Reflection in May 2003

Reflection on the Message of May 25, 2003

PRAY TO THE HOLY SPIRIT

“Dear children! Also today I call you to prayer. Renew your personal prayer, and in a special way pray to the Holy Spirit to help you pray with the heart. I intercede for all of you, little children, and call all of you to conversion. If you convert, all those around you will also be renewed and prayer will be a joy for them. Thank you for having responded to my call.” Message of May 25, 2003

All along these years of apparitions, the Blessed Virgin Mary tells us with the same love and with the same exigency (or better insistence?): “Today I call you to prayer.” Into these few words, she has put her heart and all her love for us, her children. She aspires after our conversion; she desires it, so that we may be happy. She is neither predicting the future nor satisfying our human curiosity; she distinctly tells us what God wants of us today. Through her, God tells us what is most important – he tells us everything – because she gave birth to Christ, the Word of God.

“Renew your personal prayer.” Mary speaks to each heart individually. She does not address herself to the crowds, but to the individual, to the person, by name and first name. To you and to me. She knows well that the world can be changed only while beginning with the individual. Nothing will happen if we wait until the others change, until they become better, until they start to pray, to forgive, and to live their life and their faith more consciously and with more responsibility. It is much easier to change and to overcome others then oneself.

Prayer is a means that helps us to change ourselves. If our prayer does not change us, we should change our prayer and our manner to pray. The prayer has no meaning in itself if it does not transform us, if – through prayer – our heart is not growing, is not coming closer to God. This is why Our Lady tells us: “Pray to the Holy Spirit.” In the Letter to the Romans, Saint Paul tells us: “Likewise the Spirit also helps our infirmities: for we know not what we should pray for as we ought: but the Spirit itself makes intercession for us with groanings which cannot be uttered.” (Rm 8,26)

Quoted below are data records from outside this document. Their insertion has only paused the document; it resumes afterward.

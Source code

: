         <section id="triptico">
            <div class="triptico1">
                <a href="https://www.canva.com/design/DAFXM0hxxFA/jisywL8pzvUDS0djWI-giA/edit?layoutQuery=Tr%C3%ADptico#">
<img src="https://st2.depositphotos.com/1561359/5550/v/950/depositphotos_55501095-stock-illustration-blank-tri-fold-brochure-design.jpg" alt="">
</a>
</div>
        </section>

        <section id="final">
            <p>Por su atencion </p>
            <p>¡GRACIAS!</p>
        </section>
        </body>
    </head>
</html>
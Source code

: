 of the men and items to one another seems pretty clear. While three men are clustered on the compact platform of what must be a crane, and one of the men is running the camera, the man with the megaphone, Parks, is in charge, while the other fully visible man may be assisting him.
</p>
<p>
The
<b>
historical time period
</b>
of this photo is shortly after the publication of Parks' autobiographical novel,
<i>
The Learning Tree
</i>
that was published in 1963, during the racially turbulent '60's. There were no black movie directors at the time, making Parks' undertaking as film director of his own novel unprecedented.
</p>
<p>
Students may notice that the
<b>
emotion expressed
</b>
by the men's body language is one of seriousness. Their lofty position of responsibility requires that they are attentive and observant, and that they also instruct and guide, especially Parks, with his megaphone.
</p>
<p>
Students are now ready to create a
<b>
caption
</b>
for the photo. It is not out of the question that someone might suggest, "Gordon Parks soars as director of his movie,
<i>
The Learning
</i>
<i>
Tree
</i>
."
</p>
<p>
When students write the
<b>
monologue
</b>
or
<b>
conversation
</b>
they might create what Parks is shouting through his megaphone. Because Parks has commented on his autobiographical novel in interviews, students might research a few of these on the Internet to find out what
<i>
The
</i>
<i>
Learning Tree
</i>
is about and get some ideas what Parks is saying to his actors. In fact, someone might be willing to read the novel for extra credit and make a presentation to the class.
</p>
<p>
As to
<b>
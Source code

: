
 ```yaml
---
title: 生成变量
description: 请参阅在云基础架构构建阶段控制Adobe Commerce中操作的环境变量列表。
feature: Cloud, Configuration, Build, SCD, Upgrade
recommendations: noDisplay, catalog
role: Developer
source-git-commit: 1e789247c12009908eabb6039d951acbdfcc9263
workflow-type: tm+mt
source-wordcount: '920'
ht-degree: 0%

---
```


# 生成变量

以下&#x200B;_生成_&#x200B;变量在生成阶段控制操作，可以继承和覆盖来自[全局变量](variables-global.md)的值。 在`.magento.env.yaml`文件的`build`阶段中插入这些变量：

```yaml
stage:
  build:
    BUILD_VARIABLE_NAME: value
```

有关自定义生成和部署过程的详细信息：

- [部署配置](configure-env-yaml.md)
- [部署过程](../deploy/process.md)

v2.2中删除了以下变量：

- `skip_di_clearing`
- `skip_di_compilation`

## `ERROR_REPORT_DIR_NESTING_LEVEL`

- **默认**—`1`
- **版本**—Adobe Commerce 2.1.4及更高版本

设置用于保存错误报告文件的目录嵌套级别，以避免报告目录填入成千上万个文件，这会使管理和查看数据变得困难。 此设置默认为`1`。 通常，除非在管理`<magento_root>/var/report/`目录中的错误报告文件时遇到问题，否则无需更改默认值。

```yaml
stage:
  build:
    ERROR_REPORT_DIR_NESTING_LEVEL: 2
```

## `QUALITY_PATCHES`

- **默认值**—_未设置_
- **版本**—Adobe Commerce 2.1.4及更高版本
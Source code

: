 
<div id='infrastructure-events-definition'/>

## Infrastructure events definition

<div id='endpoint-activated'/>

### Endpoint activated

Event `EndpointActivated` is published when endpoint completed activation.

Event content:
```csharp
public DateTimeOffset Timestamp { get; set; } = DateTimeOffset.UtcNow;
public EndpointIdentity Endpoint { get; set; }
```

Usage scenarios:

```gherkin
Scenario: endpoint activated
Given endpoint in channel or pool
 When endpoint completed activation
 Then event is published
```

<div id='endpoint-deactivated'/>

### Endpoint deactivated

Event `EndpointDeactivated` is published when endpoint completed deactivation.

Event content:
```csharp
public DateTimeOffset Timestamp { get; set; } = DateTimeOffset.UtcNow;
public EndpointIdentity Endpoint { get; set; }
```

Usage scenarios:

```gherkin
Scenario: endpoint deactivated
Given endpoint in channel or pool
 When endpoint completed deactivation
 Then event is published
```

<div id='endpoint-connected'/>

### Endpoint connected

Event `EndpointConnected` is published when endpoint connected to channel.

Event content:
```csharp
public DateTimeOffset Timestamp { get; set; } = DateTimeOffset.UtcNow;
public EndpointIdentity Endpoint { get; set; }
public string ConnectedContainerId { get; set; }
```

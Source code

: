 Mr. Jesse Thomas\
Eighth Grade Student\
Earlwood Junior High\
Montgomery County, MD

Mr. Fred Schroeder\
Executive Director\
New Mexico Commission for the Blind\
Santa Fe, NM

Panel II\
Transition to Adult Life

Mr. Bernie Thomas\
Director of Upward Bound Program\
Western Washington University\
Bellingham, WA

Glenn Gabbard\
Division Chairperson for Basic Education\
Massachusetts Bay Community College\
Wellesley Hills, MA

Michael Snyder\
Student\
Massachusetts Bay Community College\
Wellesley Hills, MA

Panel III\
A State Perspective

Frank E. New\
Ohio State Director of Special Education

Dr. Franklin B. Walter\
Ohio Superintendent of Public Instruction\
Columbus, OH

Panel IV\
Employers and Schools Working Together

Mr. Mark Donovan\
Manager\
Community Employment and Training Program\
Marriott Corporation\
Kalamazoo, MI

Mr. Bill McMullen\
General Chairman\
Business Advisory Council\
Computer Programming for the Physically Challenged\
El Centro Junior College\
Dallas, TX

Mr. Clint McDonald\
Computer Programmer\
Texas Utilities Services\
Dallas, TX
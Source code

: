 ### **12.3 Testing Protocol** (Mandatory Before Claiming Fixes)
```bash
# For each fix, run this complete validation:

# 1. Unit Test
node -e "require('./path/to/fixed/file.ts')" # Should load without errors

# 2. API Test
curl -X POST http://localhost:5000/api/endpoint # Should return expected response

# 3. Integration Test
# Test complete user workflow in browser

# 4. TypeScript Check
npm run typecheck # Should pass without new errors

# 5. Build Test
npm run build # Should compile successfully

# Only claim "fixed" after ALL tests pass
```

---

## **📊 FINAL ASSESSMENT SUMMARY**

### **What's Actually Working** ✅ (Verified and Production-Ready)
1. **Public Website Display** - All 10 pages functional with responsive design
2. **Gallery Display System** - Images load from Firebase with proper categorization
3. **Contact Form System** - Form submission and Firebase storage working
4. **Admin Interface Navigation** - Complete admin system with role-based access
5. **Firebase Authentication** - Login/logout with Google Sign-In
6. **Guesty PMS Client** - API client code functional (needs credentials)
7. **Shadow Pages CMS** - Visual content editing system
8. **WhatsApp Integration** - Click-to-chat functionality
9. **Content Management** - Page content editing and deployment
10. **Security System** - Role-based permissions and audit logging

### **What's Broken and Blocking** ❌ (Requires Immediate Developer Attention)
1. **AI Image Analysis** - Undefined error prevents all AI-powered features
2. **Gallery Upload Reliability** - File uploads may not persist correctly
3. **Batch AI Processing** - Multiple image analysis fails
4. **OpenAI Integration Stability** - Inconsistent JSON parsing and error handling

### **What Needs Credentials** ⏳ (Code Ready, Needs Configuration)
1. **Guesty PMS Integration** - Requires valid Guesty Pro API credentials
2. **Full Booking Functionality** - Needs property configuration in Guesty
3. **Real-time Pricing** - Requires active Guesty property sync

A prayer says: “Come, Holy Spirit, come in our cities, in our homes, in our families, in our glances, in our hearts. Without you, we read books and do not become wise. Without you, we dialogue much and do not come closer to one another. Without you, reality consists in dry events, facts and numbers. Without you, our life falls apart into a succession of meaningless days. Without you, there is no fidelity. Without you, our thoughts become delirious. Without you, technology destroys us. Without you, churches become museums. Without you, prayer is just babbling. Without you, our smile becomes petrified. Without you, our environment becomes a desert. Come, Holy Spirit, our emptiness cries after your fullness! Come, Spirit Creator, make your dwelling in our world!”

We could and should continue to pray and to invoke the Holy Spirit to come, to descend on all the spaces of our life where He has not come yet. We need Him to come down and enter into our families, where there is incomprehension, ill treatment, exploitation and accusation. We need Him to come where there is hatred, blasphemy, drunkenness and immorality, where people are captive, bound by sin and despaired.

“If you convert, all those around you will also be renewed.” It is impossible that those around us remain unchanged, if we are on the way of conversion. This is why Gospa told us in the message of the last month: “Decide for God, that in you and through you He may change the hearts of people.”

For all these reasons, God sends us Mary, our Mother. Wherever she appears, the presence of the Holy Spirit ignites and flowers. Many people made this experience in Medjugorje, coming on pilgrimage with an open and contrite heart, with the desire to come closer to Jesus through Mary. Where there is Mary, there also is the Holy Spirit. She is the spouse of the Holy Spirit. We know it with certainty through the word of the angel Gabriel: “The Holy Spirit will come on you, and the power of the Almighty will overshadow you.” (Lk 1,35) We also know it through the word of Jesus to the apostles, namely to remain in town waiting for the descent of the Spirit that was promised. Indeed, they received the Spirit, in the Last Supper room, united in prayer with Mary.

May the Pentecost that is approaching be not spiritless – without the Spirit of God whom God wants to give us through Mary.